Cheat Sheet - Monitoring

SLA Monitoring

If you are not familiar with these terms, I would strongly recommend reading the article from Google’s SRE book on Service Level Objectives first.

In summary:

  • SLAs: Service Level Agreement1
    • What service you commit to provide to users, with possible penalties if you are not able to meet it.
    • Example: “99.5%” availability.
    • Keyword: contract
  • SLOs: Service Level Objective
    • What you have internally set as a target, driving your measuring threshold (for example, on dashboards and alerting). In general, this should be stricter than your SLA.
    • A natural structure for SLOs is thus: SLI ≤ target, or lower bound ≤ SLI ≤ upper bound.
    • Example: “99.9%” availability (the so called “three 9s”).
    • Keyword: thresholds
  • SLIs: Service Level Indicators
    • What you actually measure, to ascertain whether your SLOs are on/off-target.
    • Example: error ratios, latency, QPS, availability
    • Keyword: metrics

How to measure

From the above, it’s clear that we must have service metrics to tell us when the service is considered (un)available. There are several approaches for this:

Methodology RED USE
Meaning Rate
Errors
Duration
Utilization
Saturation
Errors
Used for request driven things like endpoints resources like queues, caches, CPUs, disks

Services tend to fall into a few broad categories in terms of the SLIs they find relevant:

  • User-facing serving systems, such as frontends, generally care about availability, latency, and throughput. In other words: Could we respond to the request? How long did it take to respond? How many requests could be handled?

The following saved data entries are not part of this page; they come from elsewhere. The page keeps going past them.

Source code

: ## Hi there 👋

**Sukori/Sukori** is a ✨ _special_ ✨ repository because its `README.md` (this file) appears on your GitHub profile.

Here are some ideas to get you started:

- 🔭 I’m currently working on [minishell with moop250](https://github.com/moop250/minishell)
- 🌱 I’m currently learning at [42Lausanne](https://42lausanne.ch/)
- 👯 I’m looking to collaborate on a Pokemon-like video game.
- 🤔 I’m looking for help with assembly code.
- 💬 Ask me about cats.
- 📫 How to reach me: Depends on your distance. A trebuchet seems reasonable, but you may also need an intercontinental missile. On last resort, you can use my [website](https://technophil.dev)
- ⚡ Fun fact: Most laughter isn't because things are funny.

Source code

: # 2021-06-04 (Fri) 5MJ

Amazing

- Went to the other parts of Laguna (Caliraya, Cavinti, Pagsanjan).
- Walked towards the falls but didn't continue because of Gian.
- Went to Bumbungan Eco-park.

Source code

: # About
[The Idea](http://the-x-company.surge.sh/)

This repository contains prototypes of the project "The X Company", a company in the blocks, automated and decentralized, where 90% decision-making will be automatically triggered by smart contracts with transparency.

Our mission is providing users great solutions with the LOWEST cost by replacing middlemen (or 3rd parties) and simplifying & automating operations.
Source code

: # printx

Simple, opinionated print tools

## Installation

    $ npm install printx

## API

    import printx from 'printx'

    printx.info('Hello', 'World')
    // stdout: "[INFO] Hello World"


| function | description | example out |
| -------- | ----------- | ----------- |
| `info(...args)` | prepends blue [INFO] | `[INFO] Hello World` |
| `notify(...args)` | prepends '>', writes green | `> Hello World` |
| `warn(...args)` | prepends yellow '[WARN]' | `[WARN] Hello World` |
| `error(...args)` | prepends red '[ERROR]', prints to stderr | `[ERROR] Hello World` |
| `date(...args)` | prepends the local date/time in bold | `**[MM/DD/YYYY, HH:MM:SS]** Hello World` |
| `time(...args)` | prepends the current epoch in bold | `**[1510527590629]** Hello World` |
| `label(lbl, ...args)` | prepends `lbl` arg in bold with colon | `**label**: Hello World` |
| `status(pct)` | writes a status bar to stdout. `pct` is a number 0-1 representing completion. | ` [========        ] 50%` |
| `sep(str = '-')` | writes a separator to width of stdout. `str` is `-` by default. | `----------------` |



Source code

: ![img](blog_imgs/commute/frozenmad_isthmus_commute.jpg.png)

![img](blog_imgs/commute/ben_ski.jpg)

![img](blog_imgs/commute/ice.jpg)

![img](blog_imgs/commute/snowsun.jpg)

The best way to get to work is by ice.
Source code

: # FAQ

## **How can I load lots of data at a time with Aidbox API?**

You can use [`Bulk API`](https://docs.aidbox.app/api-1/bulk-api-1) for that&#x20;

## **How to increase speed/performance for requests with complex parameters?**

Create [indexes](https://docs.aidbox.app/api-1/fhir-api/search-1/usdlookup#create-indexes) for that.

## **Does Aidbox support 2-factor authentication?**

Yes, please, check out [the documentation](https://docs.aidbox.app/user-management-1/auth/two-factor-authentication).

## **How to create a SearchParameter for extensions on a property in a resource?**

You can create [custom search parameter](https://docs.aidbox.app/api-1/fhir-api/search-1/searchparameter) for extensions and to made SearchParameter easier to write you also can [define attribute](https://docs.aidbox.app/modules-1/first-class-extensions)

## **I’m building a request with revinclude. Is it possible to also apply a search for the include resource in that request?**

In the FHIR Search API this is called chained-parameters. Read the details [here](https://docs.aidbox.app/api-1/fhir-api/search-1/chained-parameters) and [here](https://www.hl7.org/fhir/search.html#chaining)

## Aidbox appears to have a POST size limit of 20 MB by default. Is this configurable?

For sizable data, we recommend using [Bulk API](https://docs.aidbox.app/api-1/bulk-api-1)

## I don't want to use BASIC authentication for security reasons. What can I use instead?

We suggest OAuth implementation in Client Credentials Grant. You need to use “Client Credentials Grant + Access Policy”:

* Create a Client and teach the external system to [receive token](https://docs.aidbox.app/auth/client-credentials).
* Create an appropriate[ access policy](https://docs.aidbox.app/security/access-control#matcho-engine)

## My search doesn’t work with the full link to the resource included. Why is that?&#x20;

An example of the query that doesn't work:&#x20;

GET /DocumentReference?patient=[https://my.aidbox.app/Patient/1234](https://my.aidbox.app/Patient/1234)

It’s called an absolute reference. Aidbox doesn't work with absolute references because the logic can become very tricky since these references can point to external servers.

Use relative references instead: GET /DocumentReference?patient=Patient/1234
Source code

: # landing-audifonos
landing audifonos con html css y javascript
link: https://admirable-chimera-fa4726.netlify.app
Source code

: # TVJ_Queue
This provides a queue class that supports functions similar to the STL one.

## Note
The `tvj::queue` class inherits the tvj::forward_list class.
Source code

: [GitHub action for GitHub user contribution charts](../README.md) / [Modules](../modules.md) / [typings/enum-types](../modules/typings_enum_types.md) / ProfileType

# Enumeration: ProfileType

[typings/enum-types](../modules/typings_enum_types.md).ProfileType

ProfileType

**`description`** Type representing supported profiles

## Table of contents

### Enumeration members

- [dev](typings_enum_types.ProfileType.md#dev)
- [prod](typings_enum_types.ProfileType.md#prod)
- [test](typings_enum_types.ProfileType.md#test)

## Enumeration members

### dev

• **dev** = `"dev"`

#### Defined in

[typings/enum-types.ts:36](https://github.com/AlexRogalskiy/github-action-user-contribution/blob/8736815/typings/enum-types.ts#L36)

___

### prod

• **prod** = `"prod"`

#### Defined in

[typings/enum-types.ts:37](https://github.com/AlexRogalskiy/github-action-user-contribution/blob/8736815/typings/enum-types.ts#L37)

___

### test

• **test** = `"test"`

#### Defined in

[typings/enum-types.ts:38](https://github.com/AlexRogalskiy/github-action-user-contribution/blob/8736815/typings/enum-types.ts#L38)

  • Storage systems often emphasize latency, availability, and durability. In other words: How long does it take to read or write data? Can we access the data on demand? Is the data still there when we need it? See Data Integrity: What You Read Is What You Wrote for an extended discussion of these issues.

  • Big data systems, such as data processing pipelines, tend to care about throughput and end-to-end latency. In other words: How much data is being processed? How long does it take the data to progress from ingestion to completion? (Some pipelines may also have targets for latency on individual processing stages.)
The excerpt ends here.